Il est constant que la désignation d'un conseiller de la mise en état ne prive pas les parties de la possibilité de demander la fixation de l'affaire à plaider, ce qui est interruptif de la péremption.
A cet égard les décisions d'autres conseillers de la mise en état ou de la cour d'appel de Montpellier, ne sauraient s'imposer à la présente juridiction, alors qu'il appartenait aux appelants qui avaient intérêt au maintien de leur appel, d'accomplir un acte manifestant leur intention de poursuivre cette instance afin d'éviter sa péremption, au constat de l'absence de fixation à plaider de cette affaire alors que la péremption courait.
En effet, le législateur a prévu qu'il appartient aux seules parties d'accomplir les diligences propres à manifester la volonté de poursuivre l'instance, et la péremption de l'instance, qui tire la conséquence de l'absence de diligences des parties en vue de voir aboutir le jugement de l'affaire et poursuit un but légitime de bonne administration de la justice et de sécurité juridique afin que l'instance s'achève dans un délai raisonnable, ne porte pas une atteinte disproportionnée au droit à un procès équitable.

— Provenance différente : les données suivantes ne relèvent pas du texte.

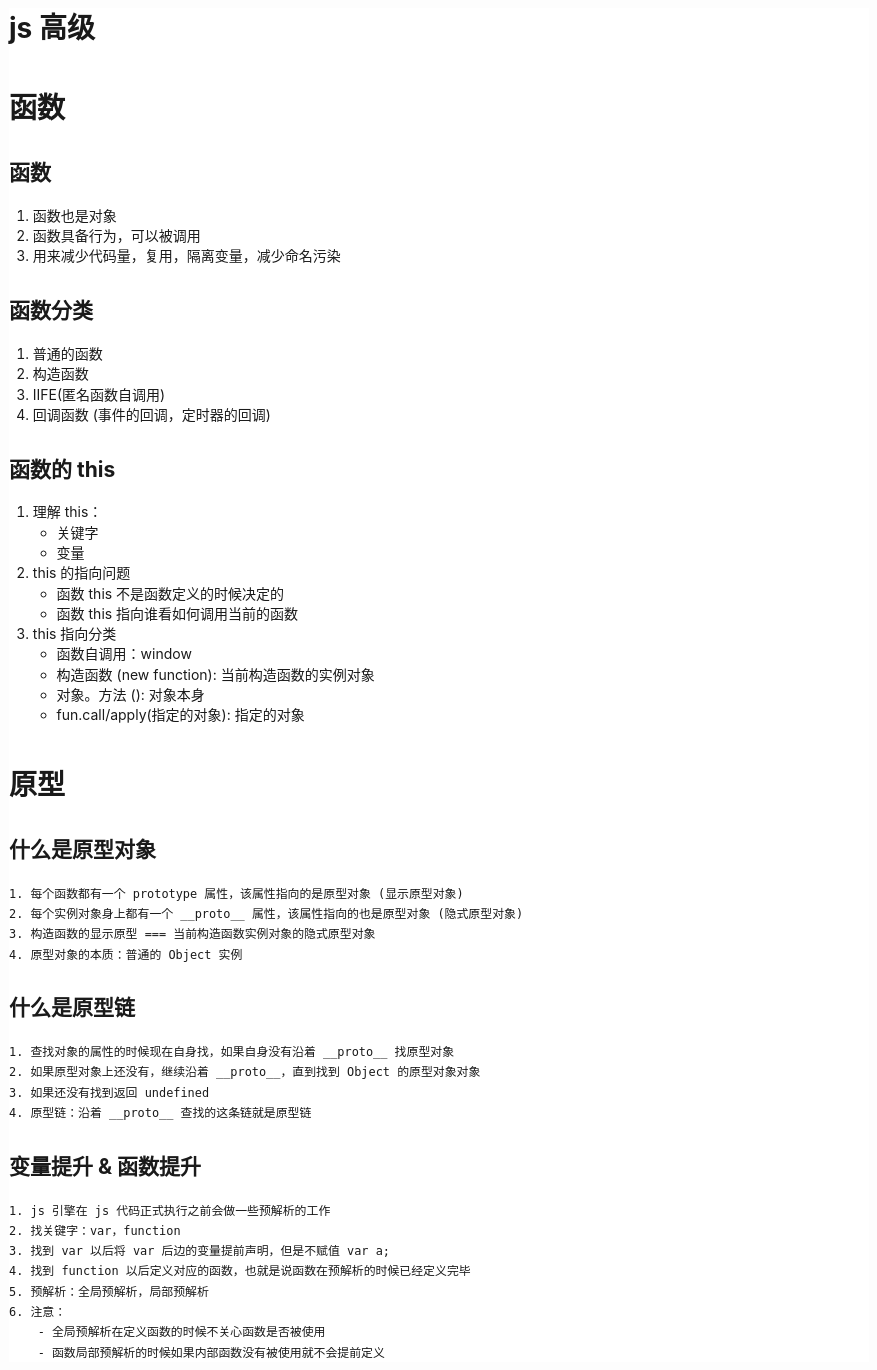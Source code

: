 ﻿# js 高级
# 函数
## 函数
   1. 函数也是对象
   2. 函数具备行为，可以被调用
   3. 用来减少代码量，复用，隔离变量，减少命名污染
## 函数分类
   1. 普通的函数
   2. 构造函数
   3. IIFE(匿名函数自调用)
   4. 回调函数 (事件的回调，定时器的回调)
   
## 函数的 this
   1. 理解 this：
        - 关键字
        - 变量
   2. this 的指向问题
        - 函数 this 不是函数定义的时候决定的
        - 函数 this 指向谁看如何调用当前的函数
   3. this 指向分类
        - 函数自调用：window
        - 构造函数 (new function): 当前构造函数的实例对象
        - 对象。方法 (): 对象本身
        - fun.call/apply(指定的对象): 指定的对象
        
# 原型
## 什么是原型对象
    1. 每个函数都有一个 prototype 属性，该属性指向的是原型对象 (显示原型对象)
    2. 每个实例对象身上都有一个 __proto__ 属性，该属性指向的也是原型对象 (隐式原型对象)
    3. 构造函数的显示原型 === 当前构造函数实例对象的隐式原型对象
    4. 原型对象的本质：普通的 Object 实例
    
## 什么是原型链
    1. 查找对象的属性的时候现在自身找，如果自身没有沿着 __proto__ 找原型对象
    2. 如果原型对象上还没有，继续沿着 __proto__，直到找到 Object 的原型对象对象
    3. 如果还没有找到返回 undefined
    4. 原型链：沿着 __proto__ 查找的这条链就是原型链



## 变量提升 & 函数提升
    1. js 引擎在 js 代码正式执行之前会做一些预解析的工作
    2. 找关键字：var，function
    3. 找到 var 以后将 var 后边的变量提前声明，但是不赋值 var a;
    4. 找到 function 以后定义对应的函数，也就是说函数在预解析的时候已经定义完毕
    5. 预解析：全局预解析，局部预解析
    6. 注意：
        - 全局预解析在定义函数的时候不关心函数是否被使用
        - 函数局部预解析的时候如果内部函数没有被使用就不会提前定义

En conséquence, il ne peut être que constaté que la péremption est acquise.
En application de l'article 393 du code de procédure civile, les appelants seront condamnés aux frais de l'instance, soit les dépens, ainsi que les frais irrépétibles.
PAR CES MOTIFS
Déclarons périmée l'instance d'appel ;
Condamnons M. [U] [Y] et Mme [P] [Z] épouse [Y] aux dépens ;
Condamnons M. [U] [Y] et Mme [P] [Z] épouse [Y] à verser au syndicat des copropriétaires de l'ensemble immobilier dénommé [Adresse 4], représenté par son syndic, la somme de 2 000 euros (deux mille euros) sur le fondement de l'article 700 du code de procédure civile.
Fait à [Localité 2], le 14 Novembre 2023
Le greffier Le magistrat de la mise en état
Copie délivrée aux avocats des parties ce jour.